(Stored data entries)
=== Begin Enclosure ===
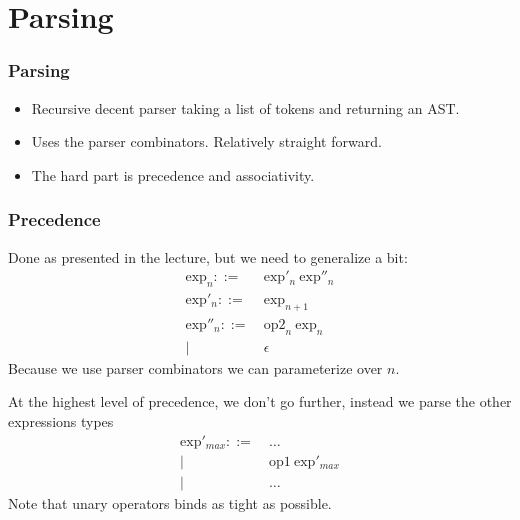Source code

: \documentclass{beamer}
\begin{document}
\section{Parsing}
\begin{frame}
\frametitle{Parsing}
\begin{itemize}
\item Recursive decent parser taking a list of tokens and returning an AST.
\item Uses the parser combinators. Relatively straight forward.
\item The hard part is precedence and associativity.
\end{itemize}
\end{frame}

\begin{frame}
\frametitle{Precedence}
Done as presented in the lecture, but we need to generalize a bit:
\begin{align*}
\text{exp}_n ::=&\ \text{exp}'_n\ \text{exp}''_n \\
\text{exp}'_n ::=&\ \text{exp}_{n+1} \\
\text{exp}''_n ::=&\ \text{op2}_n\ \text{exp}_n  \\
    | &\ \epsilon
\end{align*}
Because we use parser combinators we can parameterize over $n$.

At the highest level of precedence, we don't go further, instead we parse the other expressions types
\begin{align*}
\text{exp}'_{max} ::=&\ \ldots \\
    | &\ \text{op1}\ \text{exp}'_{max} \\
    | &\ \ldots
\end{align*}
Note that unary operators binds as tight as possible.
\end{frame}
\end{document}
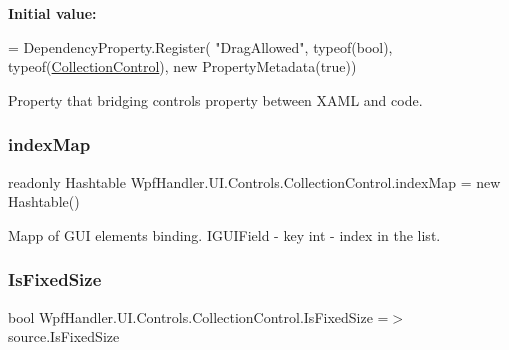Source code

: {\bfseries Initial value\+:}
\begin{DoxyCode}
= DependencyProperty.Register(
          \textcolor{stringliteral}{"DragAllowed"}, typeof(\textcolor{keywordtype}{bool}), typeof(\mbox{\hyperlink{class_wpf_handler_1_1_u_i_1_1_controls_1_1_collection_control_a5228b3f2d5efec75b178a160bfd9a558}{CollectionControl}}),
          \textcolor{keyword}{new} PropertyMetadata(\textcolor{keyword}{true}))
\end{DoxyCode}


Property that bridging control\textquotesingle{}s property between X\+A\+ML and code. 

\mbox{\label{class_wpf_handler_1_1_u_i_1_1_controls_1_1_collection_control_af3a8d4c03474bbb80d8d461f4a8e33e8}} 
\subsubsection{\texorpdfstring{index\+Map}{indexMap}}
{\footnotesize\ttfamily readonly Hashtable Wpf\+Handler.\+U\+I.\+Controls.\+Collection\+Control.\+index\+Map = new Hashtable()\hspace{0.3cm}{\ttfamily [protected]}}



Mapp of G\+UI elements binding. I\+G\+U\+I\+Field -\/ key int -\/ index in the list. 

\mbox{\label{class_wpf_handler_1_1_u_i_1_1_controls_1_1_collection_control_aa95fcae30ed2356bfff8154bcceecc8a}} 
\subsubsection{\texorpdfstring{Is\+Fixed\+Size}{IsFixedSize}}
{\footnotesize\ttfamily bool Wpf\+Handler.\+U\+I.\+Controls.\+Collection\+Control.\+Is\+Fixed\+Size =$>$ source.\+Is\+Fixed\+Size}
=== End Enclosure ===
● **Problem description**
Please reproduce exactly and only the lines from the first line of the records through the line containing "Relatively straight forward.", both included, omitting any pictures.

● **Solution for this exercise**
Source code

: \documentclass{beamer}
\begin{document}
\section{Parsing}
\begin{frame}
\frametitle{Parsing}
\begin{itemize}
\item Recursive decent parser taking a list of tokens and returning an AST.
\item Uses the parser combinators. Relatively straight forward.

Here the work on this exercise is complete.